- TASK DIRECTIONS
Only the lines from the line containing "rank the knights" to the end of the entries, both included, belong in your answer, and each must match exactly.

#### RECORDS

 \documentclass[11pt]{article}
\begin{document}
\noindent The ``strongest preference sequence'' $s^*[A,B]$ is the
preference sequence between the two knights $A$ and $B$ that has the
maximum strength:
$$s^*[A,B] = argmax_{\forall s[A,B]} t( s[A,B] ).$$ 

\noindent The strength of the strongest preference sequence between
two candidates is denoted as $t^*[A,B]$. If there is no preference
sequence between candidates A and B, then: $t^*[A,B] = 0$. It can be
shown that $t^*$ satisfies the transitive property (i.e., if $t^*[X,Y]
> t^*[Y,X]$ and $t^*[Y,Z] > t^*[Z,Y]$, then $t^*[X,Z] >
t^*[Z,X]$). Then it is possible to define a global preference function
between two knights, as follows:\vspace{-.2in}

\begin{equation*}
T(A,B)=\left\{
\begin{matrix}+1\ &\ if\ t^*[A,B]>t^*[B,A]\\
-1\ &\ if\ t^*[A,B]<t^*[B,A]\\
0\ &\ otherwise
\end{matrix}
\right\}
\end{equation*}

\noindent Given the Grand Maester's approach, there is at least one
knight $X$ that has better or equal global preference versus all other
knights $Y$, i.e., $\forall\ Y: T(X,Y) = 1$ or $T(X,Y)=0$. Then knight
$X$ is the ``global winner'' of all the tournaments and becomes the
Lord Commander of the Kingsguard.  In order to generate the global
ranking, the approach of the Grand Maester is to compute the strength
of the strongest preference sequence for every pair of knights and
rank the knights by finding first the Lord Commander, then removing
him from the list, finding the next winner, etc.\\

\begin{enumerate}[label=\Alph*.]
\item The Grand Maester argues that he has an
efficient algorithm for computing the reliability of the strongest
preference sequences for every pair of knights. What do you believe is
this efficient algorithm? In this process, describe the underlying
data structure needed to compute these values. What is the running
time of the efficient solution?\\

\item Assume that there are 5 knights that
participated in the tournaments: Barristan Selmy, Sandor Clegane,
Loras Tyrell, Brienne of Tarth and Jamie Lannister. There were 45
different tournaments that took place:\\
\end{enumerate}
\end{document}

########

- SOLUTION
rank the knights by finding first the Lord Commander, then removing
him from the list, finding the next winner, etc.\\

\begin{enumerate}[label=\Alph*.]
\item The Grand Maester argues that he has an
efficient algorithm for computing the reliability of the strongest
preference sequences for every pair of knights. What do you believe is
this efficient algorithm? In this process, describe the underlying
data structure needed to compute these values. What is the running
time of the efficient solution?\\

\item Assume that there are 5 knights that
participated in the tournaments: Barristan Selmy, Sandor Clegane,
Loras Tyrell, Brienne of Tarth and Jamie Lannister. There were 45
different tournaments that took place:\\
\end{enumerate}
\end{document}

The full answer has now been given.